***** Material for this exercise *****

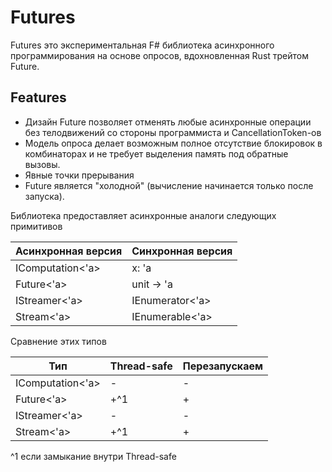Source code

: 
# Futures

Futures это экспериментальная F# библиотека асинхронного программирования
на основе опросов, вдохновленная Rust трейтом Future.

## Features
- Дизайн Future позволяет отменять любые асинхронные операции
  без телодвижений со стороны программиста и CancellationToken-ов
- Модель опроса делает возможным полное отсутствие блокировок в комбинаторах
  и не требует выделения память под обратные вызовы.
- Явные точки прерывания
- Future является "холодной" (вычисление начинается только после запуска).


Библиотека предоставляет асинхронные аналоги следующих примитивов

| Асинхронная версия | Синхронная версия |
|--------------------|-------------------|
| IComputation<'a>   | x: 'a             |
| Future<'a>         | unit -> 'a        |
| IStreamer<'a>      | IEnumerator<'a>   |
| Stream<'a>         | IEnumerable<'a>   |

Сравнение этих типов

| Тип                | Thread-safe | Перезапускаем |
|--------------------|-------------|---------------|
| IComputation<'a>   | -           | -             |
| Future<'a>         | +^1         | +             |
| IStreamer<'a>      | -           | -             |
| Stream<'a>         | +^1         | +             |

^1 если замыкание внутри Thread-safe


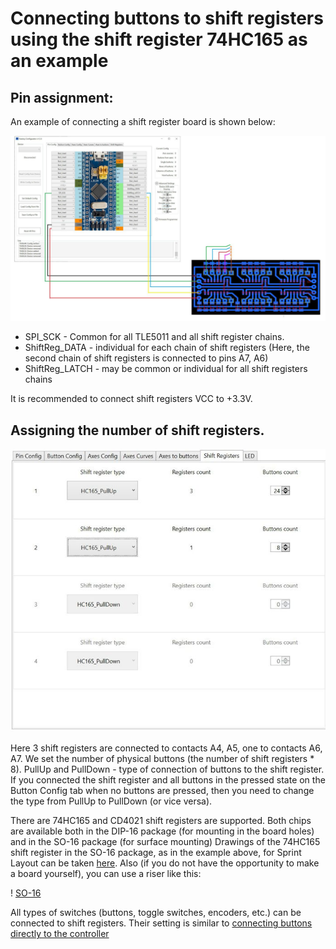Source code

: # Connecting buttons to shift registers using the shift register 74HC165 as an example
## Pin assignment:

An example of connecting a shift register board is shown below:

![](../images/S1.jpg)

* SPI_SCK - Common for all TLE5011 and all shift register chains.
* ShiftReg_DATA - individual for each chain of shift registers (Here, the second chain of shift registers is connected to pins A7, A6)
* ShiftReg_LATCH - may be common or individual for all shift registers chains

It is recommended to connect shift registers VCC to +3.3V.

## Assigning the number of shift registers.

![](../images/S2.jpg)

Here 3 shift registers are connected to contacts A4, A5, one to contacts A6, A7. We set the number of physical buttons (the number of shift registers * 8). PullUp and PullDown - type of connection of buttons to the shift register. If you connected the shift register and all buttons in the pressed state on the Button Config tab when no buttons are pressed, then you need to change the type from PullUp to PullDown (or vice versa).

There are 74HC165 and CD4021 shift registers are supported. Both chips are available both in the DIP-16 package (for mounting in the board holes) and in the SO-16 package (for surface mounting) Drawings of the 74HC165 shift register in the SO-16 package, as in the example above, for Sprint Layout can be taken [here](../3rd-party/hardware/). Also (if you do not have the opportunity to make a board yourself), you can use a riser like this:

! [SO-16](/images/SO-16.jpg)

All types of switches (buttons, toggle switches, encoders, etc.) can be connected to shift registers. Their setting is similar to [connecting buttons directly to the controller](Connecting-buttons-directly-to-controller.md)
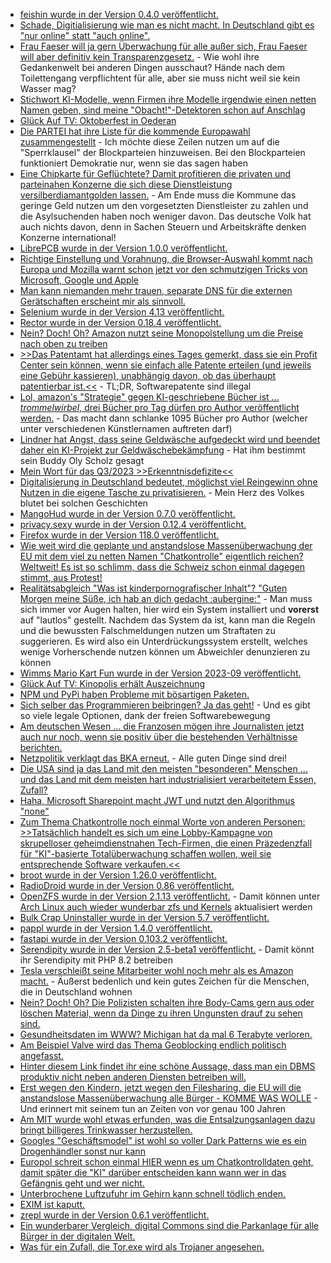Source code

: * [feishin wurde in der Version 0.4.0 veröffentlicht.](https://github.com/jeffvli/feishin/releases/tag/v0.4.0)
* [Schade, Digitialisierung wie man es nicht macht. In Deutschland gibt es "nur online" statt "auch online".](https://tuxproject.de/blog/2023/09/digitalisierung-verfreiwilligen/)
* [Frau Faeser will ja gern Überwachung für alle außer sich, Frau Faeser will aber definitiv kein Transparenzgesetz.](https://netzpolitik.org/2023/transparenzgesetz-wird-das-noch-was-frau-faeser/) - Wie wohl ihre Gedankenwelt bei anderen Dingen ausschaut? Hände nach dem Toilettengang verpflichtent für alle, aber sie muss nicht weil sie kein Wasser mag?
* [Stichwort KI-Modelle, wenn Firmen ihre Modelle irgendwie einen netten Namen geben, sind meine "Obacht!"-Detektoren schon auf Anschlag](https://www.linux-magazin.de/news/naechster-milliardenschwerer-ki-deal/)
* [Glück Auf TV: Oktoberfest in Oederan](https://www.youtube.com/watch?v=qbFFn_lZwKs)
* [Die PARTEI hat ihre Liste für die kommende Europawahl zusammengestellt](https://www.die-partei.de/2023/09/25/bundesparteitag-2023-auf-nach-europa-und-ins-zdf/) - Ich möchte diese Zeilen nutzen um auf die "Sperrklausel" der Blockparteien hinzuweisen. Bei den Blockparteien funktioniert Demokratie nur, wenn sie das sagen haben
* [Eine Chipkarte für Geflüchtete? Damit profitieren die privaten und parteinahen Konzerne die sich diese Dienstleistung versilberdiamantgolden lassen.](https://netzpolitik.org/2023/bezahlsysteme-fuer-gefluechtete-karten-der-abschreckung/) - Am Ende muss die Kommune das geringe Geld nutzen um den vorgesetzten Dienstleister zu zahlen und die Asylsuchenden haben noch weniger davon. Das deutsche Volk hat auch nichts davon, denn in Sachen Steuern und Arbeitskräfte denken Konzerne international!
* [LibrePCB wurde in der Version 1.0.0 veröffentlicht.](https://lwn.net/Articles/945519/)
* [Richtige Einstellung und Vorahnung, die Browser-Auswahl kommt nach Europa und Mozilla warnt schon jetzt vor den schmutzigen Tricks von Microsoft, Google und Apple](https://www.borncity.com/blog/2023/09/26/browser-auswahl-kommt-in-der-eu-mozilla-warnt-vor-schmutziger-tricks/)
* [Man kann niemanden mehr trauen, separate DNS für die externen Gerätschaften erscheint mir als sinnvoll.](https://utcc.utoronto.ca/~cks/space/blog/sysadmin/SplittingDNSResolvers)
* [Selenium wurde in der Version 4.13 veröffentlicht.](https://github.com/SeleniumHQ/selenium/releases/tag/selenium-4.13.0)
* [Rector wurde in der Version 0.18.4 veröffentlicht.](https://github.com/rectorphp/rector/releases/tag/0.18.4)
* [Nein? Doch! Oh? Amazon nutzt seine Monopolstellung um die Preise nach oben zu treiben](http://blog.fefe.de/?ts=9bed86b2)
* [>>Das Patentamt hat allerdings eines Tages gemerkt, dass sie ein Profit Center sein können, wenn sie einfach alle Patente erteilen (und jeweils eine Gebühr kassieren), unabhängig davon, ob das überhaupt patentierbar ist.<<](http://blog.fefe.de/?ts=9bec3d4e) - TL;DR, Softwarepatente sind illegal
* [Lol, amazon's "Strategie" gegen KI-geschriebene Bücher ist ... *trommelwirbel*, drei Bücher pro Tag dürfen pro Author veröffentlicht werden.](http://blog.fefe.de/?ts=9bec13d8) - Das macht dann schlanke 1095 Bücher pro Author (welcher unter verschiedenen Künstlernamen auftreten darf)
* [Lindner hat Angst, dass seine Geldwäsche aufgedeckt wird und beendet daher ein KI-Projekt zur Geldwäschebekämpfung](http://blog.fefe.de/?ts=9bec0105) - Hat ihm bestimmt sein Buddy Oly Scholz gesagt
* [Mein Wort für das Q3/2023 >>Erkenntnisdefizite<<](http://blog.fefe.de/?ts=9bec0105)
* [Digitalisierung in Deutschland bedeutet, möglichst viel Reingewinn ohne Nutzen in die eigene Tasche zu privatisieren.](http://blog.fefe.de/?ts=9bec7e55) - Mein Herz des Volkes blutet bei solchen Geschichten
* [MangoHud wurde in der Version 0.7.0 veröffentlicht.](https://github.com/flightlessmango/MangoHud/releases/tag/v0.7.0)
* [privacy.sexy wurde in der Version 0.12.4 veröffentlicht.](https://github.com/undergroundwires/privacy.sexy/releases/tag/0.12.4)
* [Firefox wurde in der Version 118.0 veröffentlicht.](https://lwn.net/Articles/945608/)
* [Wie weit wird die geplante und anstandslose Massenüberwachung der EU mit dem viel zu netten Namen "Chatkontrolle" eigentlich reichen? Weltweit! Es ist so schlimm, dass die Schweiz schon einmal dagegen stimmt, aus Protest!](https://netzpolitik.org/2023/schweiz-stimmt-gegen-chatkontrolle-niemand-wird-sich-der-kontrolle-entziehen-koennen/)
* [Realitätsabgleich "Was ist kinderpornografischer Inhalt"? "Guten Morgen meine Süße, ich hab an dich gedacht :aubergine:"](https://netzpolitik.org/2023/kinderpornografische-inhalte-lauter-tatverdaechtige-minderjaehrige/) - Man muss sich immer vor Augen halten, hier wird ein System installiert und **vorerst** auf "lautlos" gestellt. Nachdem das System da ist, kann man die Regeln und die bewussten Falschmeldungen nutzen um Straftaten zu suggerieren. Es wird also ein Unterdrückungssystem erstellt, welches wenige Vorherschende nutzen können um Abweichler denunzieren zu können
* [Wimms Mario Kart Fun wurde in der Version 2023-09 veröffentlicht.](https://wiidatabase.de/wiimms-mario-kart-fun-2023-09/)
* [Glück Auf TV: Kinopolis erhält Auszeichnung](https://www.youtube.com/watch?v=9ZWwWby2ybw)
* [NPM und PyPi haben Probleme mit bösartigen Paketen.](https://www.bleepingcomputer.com/news/security/ssh-keys-stolen-by-stream-of-malicious-pypi-and-npm-packages/)
* [Sich selber das Programmieren beibringen? Ja das geht!](https://www.freecodecamp.org/news/self-taught-developer-fastest-way-to-learn-to-code/) - Und es gibt so viele legale Optionen, dank der freien Softwarebewegung
* [Am deutschen Wesen ... die Franzosen mögen ihre Journalisten jetzt auch nur noch, wenn sie positiv über die bestehenden Verhältnisse berichten.](https://netzpolitik.org/2023/pressefreiheit-frankreich-nimmt-journalistinnen-in-die-mangel/)
* [Netzpolitik verklagt das BKA erneut.](https://netzpolitik.org/2023/staatstrojaner-pegasus-wir-verklagen-das-bka-zum-dritten-mal/) - Alle guten Dinge sind drei!
* [Die USA sind ja das Land mit den meisten "besonderen" Menschen ... und das Land mit dem meisten hart industrialisiert verarbeitetem Essen, Zufall?](http://blog.fefe.de/?ts=9beafd6a)
* [Haha, Microsoft Sharepoint macht JWT und nutzt den Algorithmus "none"](http://blog.fefe.de/?ts=9beada53)
* [Zum Thema Chatkontrolle noch einmal Worte von anderen Personen: >>Tatsächlich handelt es sich um eine Lobby-Kampagne von skrupelloser geheimdienstnahen Tech-Firmen, die einen Präzedenzfall für "KI"-basierte Totalüberwachung schaffen wollen, weil sie entsprechende Software verkaufen.<<](http://blog.fefe.de/?ts=9bead4bd)
* [broot wurde in der Version 1.26.0 veröffentlicht.](https://github.com/Canop/broot/releases/tag/v1.26.0)
* [RadioDroid wurde in der Version 0.86 veröffentlicht.](https://github.com/segler-alex/RadioDroid/releases/tag/0.86)
* [OpenZFS wurde in der Version 2.1.13 veröffentlicht.](https://github.com/openzfs/zfs/releases/tag/zfs-2.1.13) - Damit können unter [Arch Linux auch wieder wunderbar zfs und Kernels](https://github.com/stevleibelt/arch-linux-live-cd-iso-with-zfs/releases/tag/20230929) aktualisiert werden
* [Bulk Crap Uninstaller wurde in der Version 5.7 veröffentlicht.](https://github.com/Klocman/Bulk-Crap-Uninstaller/releases/tag/v5.7)
* [pappl wurde in der Version 1.4.0 veröffentlicht.](https://github.com/michaelrsweet/pappl/releases/tag/v1.4.0)
* [fastapi wurde in der Version 0.103.2 veröffentlicht.](https://github.com/tiangolo/fastapi/releases/tag/0.103.2)
* [Serendipity wurde in der Version 2.5-beta1 veröffentlicht.](https://github.com/s9y/Serendipity/releases/tag/2.5-beta1) - Damit könnt ihr Serendipity mit PHP 8.2 betreiben
* [Tesla verschleißt seine Mitarbeiter wohl noch mehr als es Amazon macht.](http://blog.fefe.de/?ts=9beb0d35) - Äußerst bedenlich und kein gutes Zeichen für die Menschen, die in Deutschland wohnen
* [Nein? Doch! Oh? Die Polizisten schalten ihre Body-Cams gern aus oder löschen Material, wenn da Dinge zu ihren Ungunsten drauf zu sehen sind.](http://blog.fefe.de/?ts=9beb6765)
* [Gesundheitsdaten im WWW? Michigan hat da mal 6 Terabyte verloren.](https://www.borncity.com/blog/2023/09/29/einer-der-grten-gesundheitsanbieter-michigans-wurde-opfer-der-alphv-ransomware-gang/)
* [Am Beispiel Valve wird das Thema Geoblocking endlich politisch angefasst.](https://netzpolitik.org/2023/geoblocking-wie-sich-valve-verzockt-hat/)
* [Hinter diesem Link findet ihr eine schöne Aussage, dass man ein DBMS produktiv nicht neben anderen Diensten betreiben will.](https://www.percona.com/blog/dont-start-using-your-mysql-server-until-youve-configured-your-os/)
* [Erst wegen den Kindern, jetzt wegen den Filesharing, die EU will die anstandslose Massenüberwachung alle Bürger - KOMME WAS WOLLE](https://www.patrick-breyer.de/eugh-generalanwalt-will-internet-vorratsdatenspeicherung-gegen-filesharing/) - Und erinnert mit seinem tun an Zeiten von vor genau 100 Jahren
* [Am MIT wurde wohl etwas erfunden, was die Entsalzungsanlagen dazu bringt billigeres Trinkwasser herzustellen.](https://blog.fefe.de/?ts=9be697cb)
* [Googles "Geschäftsmodel" ist wohl so voller Dark Patterns wie es ein Drogenhändler sonst nur kann](https://blog.fefe.de/?ts=9be6873e)
* [Europol schreit schon einmal HIER wenn es um Chatkontrolldaten geht, damit später die "KI" darüber entscheiden kann wann wer in das Gefängnis geht und wer nicht.](https://blog.fefe.de/?ts=9be92670)
* [Unterbrochene Luftzufuhr im Gehirn kann schnell tödlich enden.](https://blog.fefe.de/?ts=9be83876)
* [EXIM ist kaputt.](https://blog.fefe.de/?ts=9be81d56)
* [zrepl wurde in der Version 0.6.1 veröffentlicht.](https://github.com/zrepl/zrepl/releases/tag/v0.6.1)
* [Ein wunderbarer Vergleich, digital Commons sind die Parkanlage für alle Bürger in der digitalen Welt.](https://netzpolitik.org/2023/oeffentliches-geld-oeffentliches-gut-digital-commons-sind-die-zukunft-des-guten-internets/)
* [Was für ein Zufall, die Tor.exe wird als Trojaner angesehen.](https://www.borncity.com/blog/2023/09/30/microsoft-defender-lst-bei-tor-exe-warnung-vor-trojanwin32-malgentmtb-aus/)
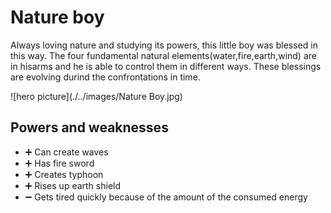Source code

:# Nature boy

 Always loving nature and studying its powers, this little boy was blessed in this way.
 The four fundamental natural elements(water,fire,earth,wind) are in hisarms and he is able to control them in different ways. 
 These blessings are evolving durind the confrontations in time.

![hero picture](./../images/Nature Boy.jpg)

## Powers and weaknesses

- ➕ Can create waves
- ➕ Has fire sword
- ➕ Creates typhoon
- ➕ Rises up earth shield
- ➖ Gets tired quickly because of the amount of the consumed energy
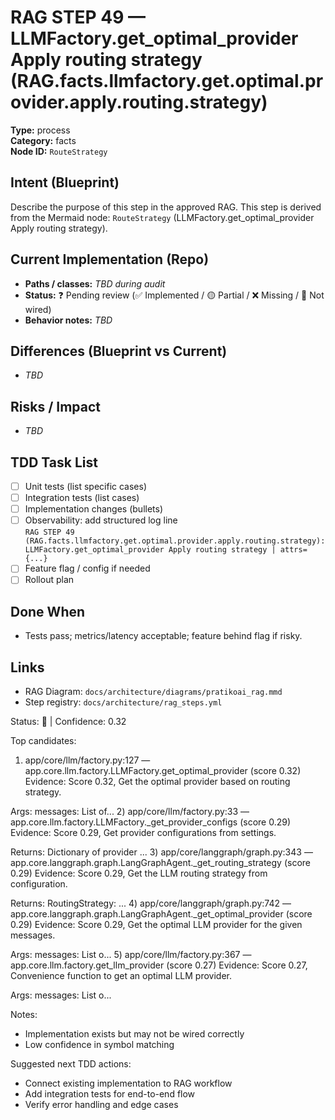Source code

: # RAG STEP 49 — LLMFactory.get_optimal_provider Apply routing strategy (RAG.facts.llmfactory.get.optimal.provider.apply.routing.strategy)

**Type:** process  
**Category:** facts  
**Node ID:** `RouteStrategy`

## Intent (Blueprint)
Describe the purpose of this step in the approved RAG. This step is derived from the Mermaid node: `RouteStrategy` (LLMFactory.get_optimal_provider Apply routing strategy).

## Current Implementation (Repo)
- **Paths / classes:** _TBD during audit_
- **Status:** ❓ Pending review (✅ Implemented / 🟡 Partial / ❌ Missing / 🔌 Not wired)
- **Behavior notes:** _TBD_

## Differences (Blueprint vs Current)
- _TBD_

## Risks / Impact
- _TBD_

## TDD Task List
- [ ] Unit tests (list specific cases)
- [ ] Integration tests (list cases)
- [ ] Implementation changes (bullets)
- [ ] Observability: add structured log line  
  `RAG STEP 49 (RAG.facts.llmfactory.get.optimal.provider.apply.routing.strategy): LLMFactory.get_optimal_provider Apply routing strategy | attrs={...}`
- [ ] Feature flag / config if needed
- [ ] Rollout plan

## Done When
- Tests pass; metrics/latency acceptable; feature behind flag if risky.

## Links
- RAG Diagram: `docs/architecture/diagrams/pratikoai_rag.mmd`
- Step registry: `docs/architecture/rag_steps.yml`


<!-- AUTO-AUDIT:BEGIN -->
Status: 🔌  |  Confidence: 0.32

Top candidates:
1) app/core/llm/factory.py:127 — app.core.llm.factory.LLMFactory.get_optimal_provider (score 0.32)
   Evidence: Score 0.32, Get the optimal provider based on routing strategy.

Args:
    messages: List of...
2) app/core/llm/factory.py:33 — app.core.llm.factory.LLMFactory._get_provider_configs (score 0.29)
   Evidence: Score 0.29, Get provider configurations from settings.

Returns:
    Dictionary of provider ...
3) app/core/langgraph/graph.py:343 — app.core.langgraph.graph.LangGraphAgent._get_routing_strategy (score 0.29)
   Evidence: Score 0.29, Get the LLM routing strategy from configuration.

Returns:
    RoutingStrategy: ...
4) app/core/langgraph/graph.py:742 — app.core.langgraph.graph.LangGraphAgent._get_optimal_provider (score 0.29)
   Evidence: Score 0.29, Get the optimal LLM provider for the given messages.

Args:
    messages: List o...
5) app/core/llm/factory.py:367 — app.core.llm.factory.get_llm_provider (score 0.27)
   Evidence: Score 0.27, Convenience function to get an optimal LLM provider.

Args:
    messages: List o...

Notes:
- Implementation exists but may not be wired correctly
- Low confidence in symbol matching

Suggested next TDD actions:
- Connect existing implementation to RAG workflow
- Add integration tests for end-to-end flow
- Verify error handling and edge cases
<!-- AUTO-AUDIT:END -->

*****

■ Exercise prompt
Pull out all lines from the entries above that include the word "Nein".

■ Answer
* [Nein? Doch! Oh? Amazon nutzt seine Monopolstellung um die Preise nach oben zu treiben](http://blog.fefe.de/?ts=9bed86b2)
* [Nein? Doch! Oh? Die Polizisten schalten ihre Body-Cams gern aus oder löschen Material, wenn da Dinge zu ihren Ungunsten drauf zu sehen sind.](http://blog.fefe.de/?ts=9beb6765)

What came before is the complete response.